#### PROBLEM STATEMENT:
Go through the entries below and copy each line that holds the word "created".

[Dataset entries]

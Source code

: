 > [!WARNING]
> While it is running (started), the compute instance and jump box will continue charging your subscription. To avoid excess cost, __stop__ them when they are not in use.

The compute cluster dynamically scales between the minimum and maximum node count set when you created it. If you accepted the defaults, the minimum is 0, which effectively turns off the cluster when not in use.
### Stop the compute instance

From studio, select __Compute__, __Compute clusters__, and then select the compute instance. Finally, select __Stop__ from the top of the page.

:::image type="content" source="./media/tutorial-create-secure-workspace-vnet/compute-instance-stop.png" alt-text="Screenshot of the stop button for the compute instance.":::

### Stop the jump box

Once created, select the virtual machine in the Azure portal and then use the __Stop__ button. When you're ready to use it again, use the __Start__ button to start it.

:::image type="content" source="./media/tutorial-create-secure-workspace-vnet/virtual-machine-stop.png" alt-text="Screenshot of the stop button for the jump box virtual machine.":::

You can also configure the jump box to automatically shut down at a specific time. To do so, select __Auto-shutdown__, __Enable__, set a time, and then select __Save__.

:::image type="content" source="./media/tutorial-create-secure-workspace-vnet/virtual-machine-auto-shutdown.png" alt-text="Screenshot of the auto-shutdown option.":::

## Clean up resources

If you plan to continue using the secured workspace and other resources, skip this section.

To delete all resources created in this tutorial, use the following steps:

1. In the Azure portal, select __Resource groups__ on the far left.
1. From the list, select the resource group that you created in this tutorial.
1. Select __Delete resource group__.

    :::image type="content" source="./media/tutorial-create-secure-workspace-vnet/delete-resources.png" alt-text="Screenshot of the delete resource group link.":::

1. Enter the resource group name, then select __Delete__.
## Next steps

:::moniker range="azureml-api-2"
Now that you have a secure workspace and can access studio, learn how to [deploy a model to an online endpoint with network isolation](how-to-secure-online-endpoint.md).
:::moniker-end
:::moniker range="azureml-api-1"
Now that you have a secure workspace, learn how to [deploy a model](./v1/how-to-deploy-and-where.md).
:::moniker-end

==

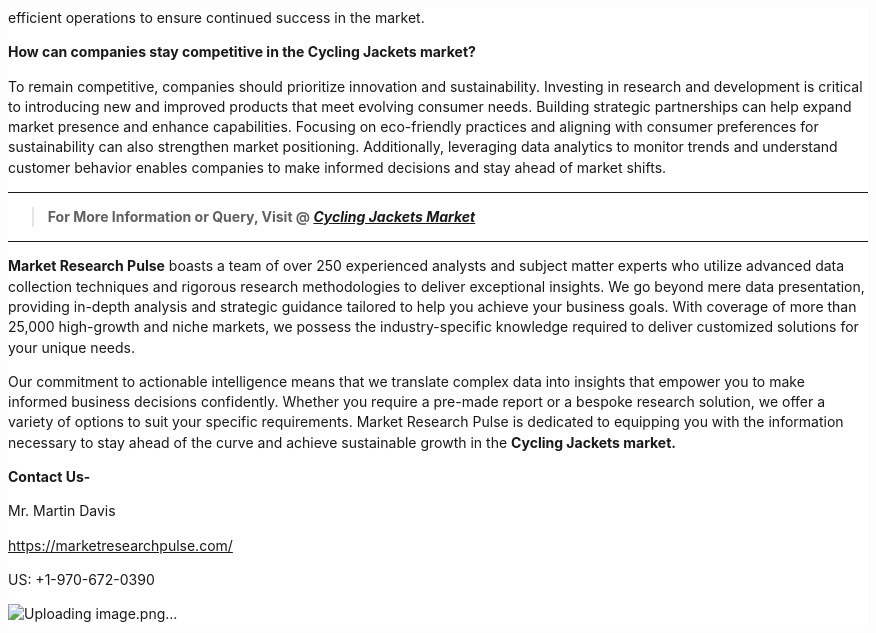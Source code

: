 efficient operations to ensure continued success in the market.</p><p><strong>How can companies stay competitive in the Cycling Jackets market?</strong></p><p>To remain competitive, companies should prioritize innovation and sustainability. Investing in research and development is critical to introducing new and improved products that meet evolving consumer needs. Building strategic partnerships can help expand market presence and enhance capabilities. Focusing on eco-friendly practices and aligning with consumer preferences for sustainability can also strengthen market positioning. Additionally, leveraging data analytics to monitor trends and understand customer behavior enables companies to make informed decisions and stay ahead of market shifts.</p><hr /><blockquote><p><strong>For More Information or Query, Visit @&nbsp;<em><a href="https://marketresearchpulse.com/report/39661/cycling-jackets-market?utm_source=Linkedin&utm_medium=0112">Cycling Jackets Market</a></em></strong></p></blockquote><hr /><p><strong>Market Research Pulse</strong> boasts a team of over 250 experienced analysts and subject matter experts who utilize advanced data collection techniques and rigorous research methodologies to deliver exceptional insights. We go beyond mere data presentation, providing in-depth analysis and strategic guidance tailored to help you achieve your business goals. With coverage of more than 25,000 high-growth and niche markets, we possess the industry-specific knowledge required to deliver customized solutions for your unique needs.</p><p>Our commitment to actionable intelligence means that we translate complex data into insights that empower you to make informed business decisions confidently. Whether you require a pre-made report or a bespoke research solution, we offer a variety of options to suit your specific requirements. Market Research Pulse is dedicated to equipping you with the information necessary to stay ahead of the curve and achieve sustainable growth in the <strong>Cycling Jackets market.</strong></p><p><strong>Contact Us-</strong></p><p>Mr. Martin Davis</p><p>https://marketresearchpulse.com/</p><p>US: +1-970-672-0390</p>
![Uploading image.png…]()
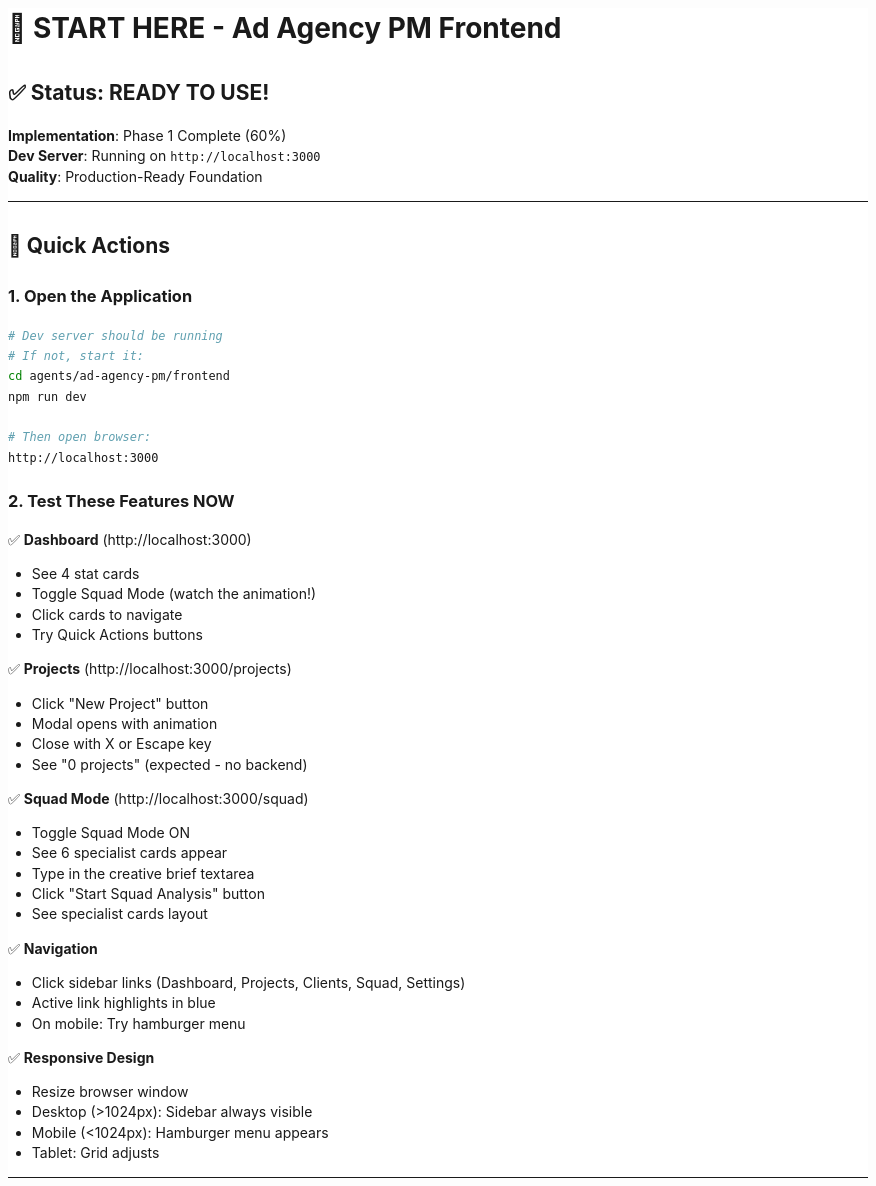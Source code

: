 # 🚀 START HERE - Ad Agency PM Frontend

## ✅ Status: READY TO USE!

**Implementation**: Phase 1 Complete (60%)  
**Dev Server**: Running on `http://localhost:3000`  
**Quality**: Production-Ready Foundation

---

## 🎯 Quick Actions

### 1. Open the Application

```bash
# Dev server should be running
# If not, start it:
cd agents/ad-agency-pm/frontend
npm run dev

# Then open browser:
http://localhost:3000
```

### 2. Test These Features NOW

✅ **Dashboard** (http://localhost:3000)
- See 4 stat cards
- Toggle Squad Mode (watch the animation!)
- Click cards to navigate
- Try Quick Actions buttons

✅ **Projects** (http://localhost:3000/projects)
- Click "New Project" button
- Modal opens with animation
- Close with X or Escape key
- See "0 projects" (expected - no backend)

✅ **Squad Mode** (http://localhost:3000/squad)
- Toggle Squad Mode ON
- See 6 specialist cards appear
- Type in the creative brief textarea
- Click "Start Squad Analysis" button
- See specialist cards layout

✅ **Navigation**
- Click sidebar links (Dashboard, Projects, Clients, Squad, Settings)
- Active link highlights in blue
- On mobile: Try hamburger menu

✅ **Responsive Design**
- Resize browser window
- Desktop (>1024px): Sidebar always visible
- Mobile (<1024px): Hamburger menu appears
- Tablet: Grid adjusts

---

--

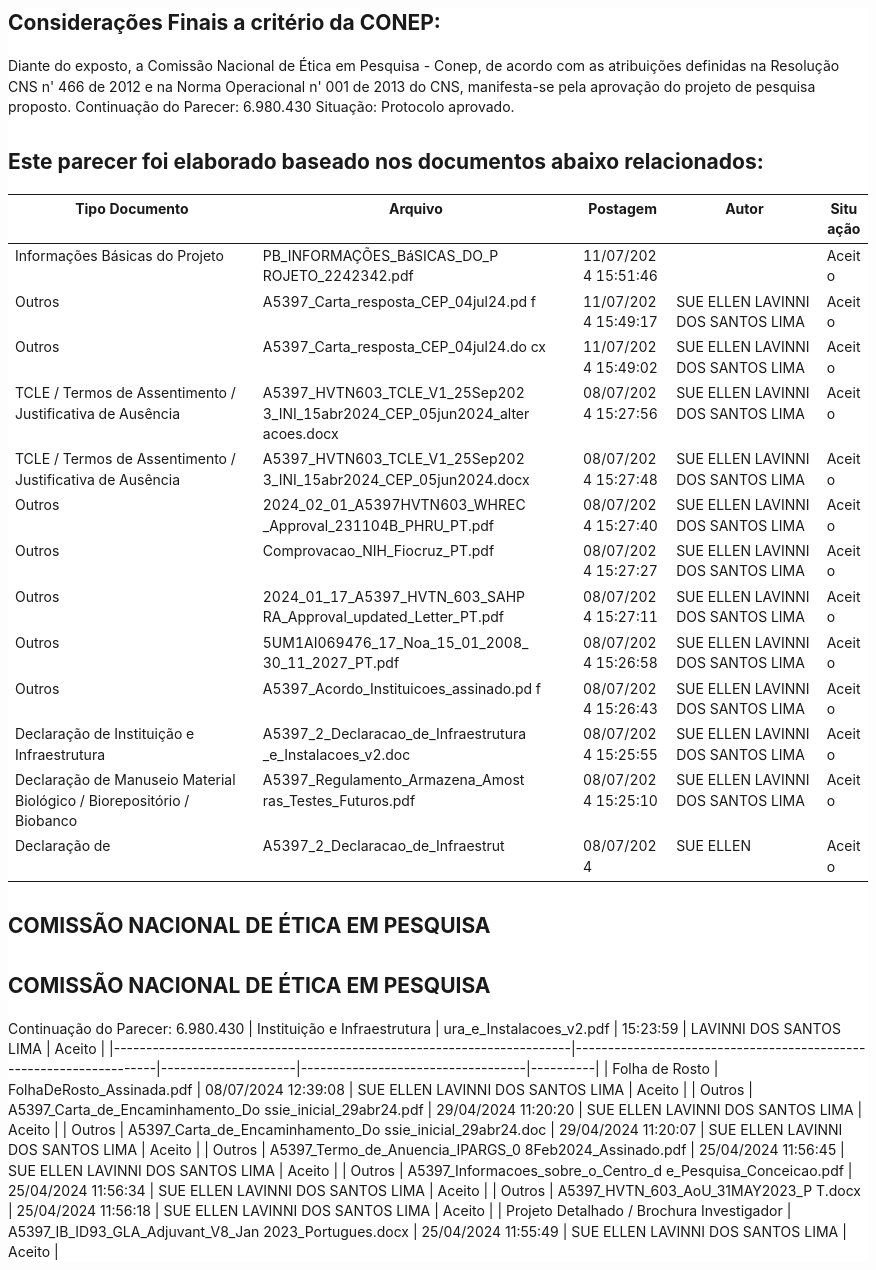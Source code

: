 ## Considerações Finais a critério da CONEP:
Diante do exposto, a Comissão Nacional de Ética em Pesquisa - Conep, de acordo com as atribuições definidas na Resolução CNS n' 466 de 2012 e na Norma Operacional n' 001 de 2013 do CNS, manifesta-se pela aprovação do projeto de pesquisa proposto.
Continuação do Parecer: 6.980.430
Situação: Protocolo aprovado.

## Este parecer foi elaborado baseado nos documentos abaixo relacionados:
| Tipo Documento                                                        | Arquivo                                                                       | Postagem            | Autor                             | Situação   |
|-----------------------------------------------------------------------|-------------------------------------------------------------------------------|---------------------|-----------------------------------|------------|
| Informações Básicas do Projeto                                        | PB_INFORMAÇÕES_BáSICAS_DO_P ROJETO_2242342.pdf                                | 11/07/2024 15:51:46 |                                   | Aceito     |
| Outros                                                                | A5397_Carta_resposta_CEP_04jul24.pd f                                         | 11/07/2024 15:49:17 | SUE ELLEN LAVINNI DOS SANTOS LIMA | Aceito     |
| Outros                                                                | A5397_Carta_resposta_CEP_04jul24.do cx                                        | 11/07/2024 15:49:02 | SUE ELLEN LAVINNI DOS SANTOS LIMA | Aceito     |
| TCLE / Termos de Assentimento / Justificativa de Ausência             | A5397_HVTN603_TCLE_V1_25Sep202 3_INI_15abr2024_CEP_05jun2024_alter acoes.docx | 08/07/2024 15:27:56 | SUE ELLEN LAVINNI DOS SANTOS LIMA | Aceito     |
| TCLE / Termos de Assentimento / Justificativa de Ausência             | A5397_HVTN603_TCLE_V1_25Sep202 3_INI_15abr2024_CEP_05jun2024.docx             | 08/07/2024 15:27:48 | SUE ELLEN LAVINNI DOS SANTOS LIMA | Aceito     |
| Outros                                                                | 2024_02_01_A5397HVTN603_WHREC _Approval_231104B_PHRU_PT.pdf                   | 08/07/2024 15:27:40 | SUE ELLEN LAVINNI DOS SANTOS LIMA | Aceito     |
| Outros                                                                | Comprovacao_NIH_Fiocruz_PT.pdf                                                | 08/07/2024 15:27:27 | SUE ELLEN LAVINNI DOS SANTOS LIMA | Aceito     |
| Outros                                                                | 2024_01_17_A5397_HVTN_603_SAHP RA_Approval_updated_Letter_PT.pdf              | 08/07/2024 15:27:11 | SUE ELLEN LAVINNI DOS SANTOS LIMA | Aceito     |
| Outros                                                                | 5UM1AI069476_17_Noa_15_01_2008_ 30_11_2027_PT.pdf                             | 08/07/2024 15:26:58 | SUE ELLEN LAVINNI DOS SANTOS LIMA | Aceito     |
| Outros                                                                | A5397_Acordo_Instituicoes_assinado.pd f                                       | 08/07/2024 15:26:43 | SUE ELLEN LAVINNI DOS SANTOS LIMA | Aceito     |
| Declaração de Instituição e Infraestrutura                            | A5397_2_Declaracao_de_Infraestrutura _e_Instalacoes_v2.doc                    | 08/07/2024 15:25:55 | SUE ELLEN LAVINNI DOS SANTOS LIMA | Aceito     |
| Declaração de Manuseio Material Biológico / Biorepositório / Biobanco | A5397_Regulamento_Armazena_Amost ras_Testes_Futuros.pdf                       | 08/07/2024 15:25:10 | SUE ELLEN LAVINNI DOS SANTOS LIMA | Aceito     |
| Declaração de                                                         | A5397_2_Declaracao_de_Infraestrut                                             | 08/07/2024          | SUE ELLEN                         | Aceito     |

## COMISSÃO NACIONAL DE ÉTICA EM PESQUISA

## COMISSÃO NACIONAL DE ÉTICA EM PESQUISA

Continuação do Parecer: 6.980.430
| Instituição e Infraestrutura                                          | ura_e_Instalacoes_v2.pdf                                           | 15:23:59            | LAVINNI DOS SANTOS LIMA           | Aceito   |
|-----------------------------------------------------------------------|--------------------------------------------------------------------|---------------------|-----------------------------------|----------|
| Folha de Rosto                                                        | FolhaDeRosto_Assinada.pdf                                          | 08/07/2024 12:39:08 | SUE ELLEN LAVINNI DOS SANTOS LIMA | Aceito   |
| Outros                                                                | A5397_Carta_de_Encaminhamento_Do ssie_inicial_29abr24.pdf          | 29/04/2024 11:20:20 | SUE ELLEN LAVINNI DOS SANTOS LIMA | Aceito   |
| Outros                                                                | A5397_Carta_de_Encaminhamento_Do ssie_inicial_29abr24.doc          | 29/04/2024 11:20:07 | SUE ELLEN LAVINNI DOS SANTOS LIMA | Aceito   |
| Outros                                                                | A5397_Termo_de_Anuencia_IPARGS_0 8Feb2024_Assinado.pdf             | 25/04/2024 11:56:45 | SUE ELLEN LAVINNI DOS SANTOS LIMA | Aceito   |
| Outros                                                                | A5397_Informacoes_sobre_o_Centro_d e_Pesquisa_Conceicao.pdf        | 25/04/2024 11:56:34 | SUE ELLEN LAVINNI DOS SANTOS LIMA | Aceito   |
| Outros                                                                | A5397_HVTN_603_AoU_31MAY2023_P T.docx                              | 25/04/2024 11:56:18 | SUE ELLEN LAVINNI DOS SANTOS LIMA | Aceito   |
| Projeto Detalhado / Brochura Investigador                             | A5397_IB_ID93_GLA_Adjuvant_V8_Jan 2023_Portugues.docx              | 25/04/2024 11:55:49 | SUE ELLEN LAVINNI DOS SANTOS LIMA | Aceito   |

#### EXERCISE RESPONSE:
The compute cluster dynamically scales between the minimum and maximum node count set when you created it. If you accepted the defaults, the minimum is 0, which effectively turns off the cluster when not in use.
Once created, select the virtual machine in the Azure portal and then use the __Stop__ button. When you're ready to use it again, use the __Start__ button to start it.
To delete all resources created in this tutorial, use the following steps:
1. From the list, select the resource group that you created in this tutorial.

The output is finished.